◆ **Extracted material**:
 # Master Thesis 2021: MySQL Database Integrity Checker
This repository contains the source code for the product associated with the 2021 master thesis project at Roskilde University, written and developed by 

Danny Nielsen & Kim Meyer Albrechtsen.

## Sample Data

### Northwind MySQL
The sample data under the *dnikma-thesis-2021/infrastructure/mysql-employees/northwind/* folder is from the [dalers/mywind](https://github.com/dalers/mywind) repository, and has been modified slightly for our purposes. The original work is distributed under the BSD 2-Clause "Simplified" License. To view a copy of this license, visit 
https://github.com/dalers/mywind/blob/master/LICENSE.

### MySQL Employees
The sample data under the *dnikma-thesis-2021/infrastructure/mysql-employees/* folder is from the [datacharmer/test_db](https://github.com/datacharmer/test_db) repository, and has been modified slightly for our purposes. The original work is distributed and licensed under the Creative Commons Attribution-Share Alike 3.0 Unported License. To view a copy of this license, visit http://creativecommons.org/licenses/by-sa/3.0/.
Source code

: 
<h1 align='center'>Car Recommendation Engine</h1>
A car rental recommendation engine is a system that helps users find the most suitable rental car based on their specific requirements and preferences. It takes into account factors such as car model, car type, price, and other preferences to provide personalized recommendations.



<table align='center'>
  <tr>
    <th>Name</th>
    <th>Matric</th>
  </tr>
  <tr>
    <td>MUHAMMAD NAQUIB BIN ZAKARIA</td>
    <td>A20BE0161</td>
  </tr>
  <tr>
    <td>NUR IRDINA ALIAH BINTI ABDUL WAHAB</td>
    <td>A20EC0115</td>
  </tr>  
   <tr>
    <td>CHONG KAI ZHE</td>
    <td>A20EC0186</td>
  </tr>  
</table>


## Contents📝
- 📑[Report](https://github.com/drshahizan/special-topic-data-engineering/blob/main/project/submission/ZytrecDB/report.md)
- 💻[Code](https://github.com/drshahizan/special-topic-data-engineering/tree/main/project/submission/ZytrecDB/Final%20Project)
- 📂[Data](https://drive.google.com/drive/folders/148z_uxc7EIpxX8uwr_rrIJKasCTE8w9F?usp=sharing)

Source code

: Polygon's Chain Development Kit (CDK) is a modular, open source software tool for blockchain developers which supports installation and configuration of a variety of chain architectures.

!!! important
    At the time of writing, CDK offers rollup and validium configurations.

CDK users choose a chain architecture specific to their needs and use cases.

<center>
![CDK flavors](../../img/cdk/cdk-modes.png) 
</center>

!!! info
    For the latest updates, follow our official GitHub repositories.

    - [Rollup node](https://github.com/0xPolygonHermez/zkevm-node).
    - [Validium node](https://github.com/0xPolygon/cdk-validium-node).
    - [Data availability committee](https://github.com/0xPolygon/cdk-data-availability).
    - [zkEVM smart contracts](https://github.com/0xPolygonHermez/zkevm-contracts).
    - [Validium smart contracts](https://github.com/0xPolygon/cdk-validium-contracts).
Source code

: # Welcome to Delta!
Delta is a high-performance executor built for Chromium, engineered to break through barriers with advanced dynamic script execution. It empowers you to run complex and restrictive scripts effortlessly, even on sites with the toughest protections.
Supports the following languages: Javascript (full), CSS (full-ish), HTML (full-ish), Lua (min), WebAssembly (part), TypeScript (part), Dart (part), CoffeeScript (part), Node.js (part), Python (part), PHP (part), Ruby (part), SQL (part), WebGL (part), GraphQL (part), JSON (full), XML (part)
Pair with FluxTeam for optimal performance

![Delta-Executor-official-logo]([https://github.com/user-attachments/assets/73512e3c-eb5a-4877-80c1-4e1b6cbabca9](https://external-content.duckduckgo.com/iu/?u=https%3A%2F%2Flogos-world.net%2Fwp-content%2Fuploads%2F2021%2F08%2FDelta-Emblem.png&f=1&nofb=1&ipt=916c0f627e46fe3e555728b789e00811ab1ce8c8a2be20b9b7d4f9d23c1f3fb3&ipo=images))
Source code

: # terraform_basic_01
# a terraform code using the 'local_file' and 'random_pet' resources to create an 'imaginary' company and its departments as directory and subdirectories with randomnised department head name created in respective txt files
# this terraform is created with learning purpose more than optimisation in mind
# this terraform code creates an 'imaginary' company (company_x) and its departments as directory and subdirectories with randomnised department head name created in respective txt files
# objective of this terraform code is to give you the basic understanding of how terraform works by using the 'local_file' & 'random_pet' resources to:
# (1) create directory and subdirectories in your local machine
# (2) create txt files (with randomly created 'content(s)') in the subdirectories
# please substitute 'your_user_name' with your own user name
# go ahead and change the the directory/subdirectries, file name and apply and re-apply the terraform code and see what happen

◆ **What the exercise asks**:
Copy back the listing above exactly, but only from the line with "## Sample Data" through the line with "<td>NUR IRDINA ALIAH", both ends included.

◆ **Task answer**:
## Sample Data

### Northwind MySQL
The sample data under the *dnikma-thesis-2021/infrastructure/mysql-employees/northwind/* folder is from the [dalers/mywind](https://github.com/dalers/mywind) repository, and has been modified slightly for our purposes. The original work is distributed under the BSD 2-Clause "Simplified" License. To view a copy of this license, visit 
https://github.com/dalers/mywind/blob/master/LICENSE.

### MySQL Employees
The sample data under the *dnikma-thesis-2021/infrastructure/mysql-employees/* folder is from the [datacharmer/test_db](https://github.com/datacharmer/test_db) repository, and has been modified slightly for our purposes. The original work is distributed and licensed under the Creative Commons Attribution-Share Alike 3.0 Unported License. To view a copy of this license, visit http://creativecommons.org/licenses/by-sa/3.0/.
Source code

: 
<h1 align='center'>Car Recommendation Engine</h1>
A car rental recommendation engine is a system that helps users find the most suitable rental car based on their specific requirements and preferences. It takes into account factors such as car model, car type, price, and other preferences to provide personalized recommendations.



<table align='center'>
  <tr>
    <th>Name</th>
    <th>Matric</th>
  </tr>
  <tr>
    <td>MUHAMMAD NAQUIB BIN ZAKARIA</td>
    <td>A20BE0161</td>
  </tr>
  <tr>
    <td>NUR IRDINA ALIAH BINTI ABDUL WAHAB</td>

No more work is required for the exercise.